**Libraries Required**

In [None]:
import re
import warnings
warnings.filterwarnings("ignore")
import pandas as pd
import json
import os
import csv
from tqdm.auto import tqdm
from langchain_openai import OpenAIEmbeddings
from pinecone import Pinecone
from langchain.text_splitter import RecursiveCharacterTextSplitter

**Extract Metadata**

In [5]:


# Define a function to extract wine information
def extract_wine_info(wine_entry):
    # Extract wine name
    wine_name = re.search(r"^(.*?) is priced at", wine_entry).group(1)
    
    # Extract vineyard
    vineyard_match = re.search(r"The brand of wine is (.*?)[.,\n]", wine_entry)
    vineyard = vineyard_match.group(1) if vineyard_match else "Not specified"
    
    # Extract grape varietal
    grape_varietal_match = re.search(r"The grape varietal is (.*?)[.,\n]", wine_entry)
    grape_varietal = grape_varietal_match.group(1) if grape_varietal_match else "Not specified"

    # Extract region of origin
    region_match = re.search(r"The region of origin is (.*?)[.,\n]", wine_entry)
    region = region_match.group(1) if region_match else "Not specified"
    
    # Extract vintage year
    vintage_match = re.search(r"The vintage is (\d{4})[.*\n]", wine_entry)
    vintage_year = int(vintage_match.group(1)) if vintage_match else 0
    
    
    price_match = re.search(r"priced at \$([\d.]+)", wine_entry)
    price = int(price_match.group(1)) if price_match else 0

    
    # Extract pairs well with or best matched
    pairing_match = re.search(r"(?:pair[s]? well with|best matched with) this wine is ([A-Za-z]+)", wine_entry, re.IGNORECASE)
    pairing = pairing_match.group(1) if pairing_match else "Not specified"
    
    return {
        "Wine Name": wine_name,
        "Vineyard": vineyard,
        "Grape Varietal": grape_varietal,
        "Region": region,
        "Vintage Year": vintage_year,
        "Price": price,
        "Pairs Well With or Best Matched": pairing
    }

# Open the file of documents
with open("path", "r") as file:
    # Read the content of the file
    wine_entries = file.read()

# Split wine entries into individual wines
wines = wine_entries.strip().split("\n\n")

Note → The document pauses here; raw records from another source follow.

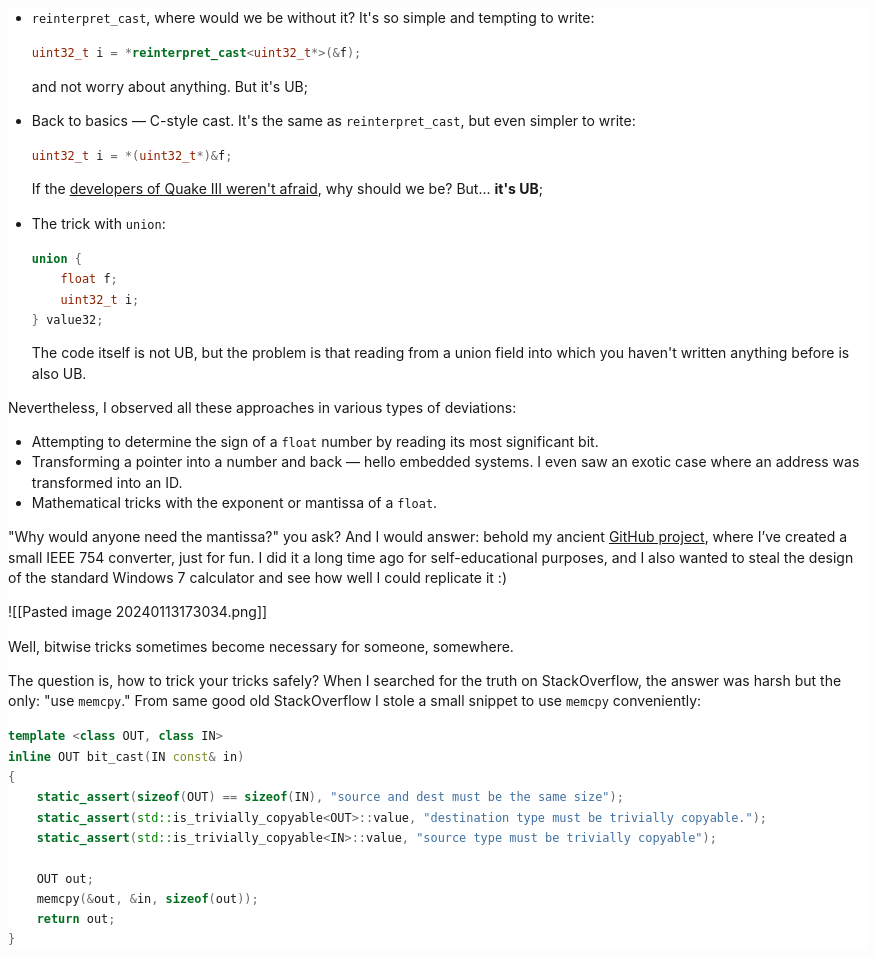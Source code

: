 - `reinterpret_cast`, where would we be without it? It's so simple and tempting to write:

  ```cpp
  uint32_t i = *reinterpret_cast<uint32_t*>(&f);
  ```

  and not worry about anything. But it's UB;

- Back to basics — C-style cast. It's the same as `reinterpret_cast`, but even simpler to write:

  ```cpp
  uint32_t i = *(uint32_t*)&f;
  ```

  If the [developers of Quake III weren't afraid](https://en.wikipedia.org/wiki/Fast_inverse_square_root), why should we be? But... **it's UB**;

- The trick with `union`:
  ```cpp
  union {
      float f;
      uint32_t i;
  } value32;
  ```
  The code itself is not UB, but the problem is that reading from a union field into which you haven't written anything before is also UB.

Nevertheless, I observed all these approaches in various types of deviations:

- Attempting to determine the sign of a `float` number by reading its most significant bit.
- Transforming a pointer into a number and back — hello embedded systems. I even saw an exotic case where an address was transformed into an ID.
- Mathematical tricks with the exponent or mantissa of a `float`.

"Why would anyone need the mantissa?" you ask? And I would answer: behold my ancient [GitHub project](https://github.com/AskePit/IEEE754Converter), where I’ve created a small IEEE 754 converter, just for fun. I did it a long time ago for self-educational purposes, and I also wanted to steal the design of the standard Windows 7 calculator and see how well I could replicate it :)

![[Pasted image 20240113173034.png]]

Well, bitwise tricks sometimes become necessary for someone, somewhere.

The question is, how to trick your tricks safely? When I searched for the truth on StackOverflow, the answer was harsh but the only: "use `memcpy`." From same good old StackOverflow I stole a small snippet to use `memcpy` conveniently:

```cpp
template <class OUT, class IN>
inline OUT bit_cast(IN const& in)
{
    static_assert(sizeof(OUT) == sizeof(IN), "source and dest must be the same size");
    static_assert(std::is_trivially_copyable<OUT>::value, "destination type must be trivially copyable.");
    static_assert(std::is_trivially_copyable<IN>::value, "source type must be trivially copyable");

    OUT out;
    memcpy(&out, &in, sizeof(out));
    return out;
}
```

# Extract information for each wine
wine_info_list = [extract_wine_info(wine) for wine in wines]


In [2]:
# Create a dataframe of all wine information
df1 = pd.DataFrame(wine_info_list)
df1["metadata"] = wine_info_list
pd.set_option('display.max_rows', 500)


In [3]:
#Convert in a correct format (metadata)
df1 = df1[['Wine Name', 'Vineyard', 'Grape Varietal', 'Region', 'Vintage Year','Price', 'Pairs Well With or Best Matched']]
df1['metadata'] = df1.to_dict(orient='records')

In [4]:
df1['Price']= df1['Price'].astype('int')

In [6]:
df= pd.read_csv("../Wine_data.csv")

In [6]:
#add metdata column in previous dataframe
df['metadata']= a['metadata'].copy()

**Chunks Creation**

In [7]:

text_splitter = RecursiveCharacterTextSplitter(chunk_size=1000, chunk_overlap=250)
chunk_dfs = []
for product in df['Wine Name'].unique():
    wine_data = df[df['Wine Name'] == product]['Other Data'].str.cat(sep=' ')
    wine_data = wine_data.replace("This", product).replace("The", product)
    chunks = text_splitter.split_text(wine_data)
    metadata = df[df['Wine Name'] == product]['metadata'].iloc[0]
    metadata_json = json.dumps(metadata)
    
    # Create a DataFrame to store the chunks and metadata
    new_df = pd.DataFrame({
        'Product Name': [product] * len(chunks),
        'Chunkid': range(len(chunks)),
        'Chunks': chunks,
        'Metadata': metadata_json
    })
    
    # Append the new DataFrame to the list
    chunk_dfs.append(new_df)

# Concatenate all chunk DataFrames into a single DataFrame
chunks_df = pd.concat(chunk_dfs, ignore_index=True)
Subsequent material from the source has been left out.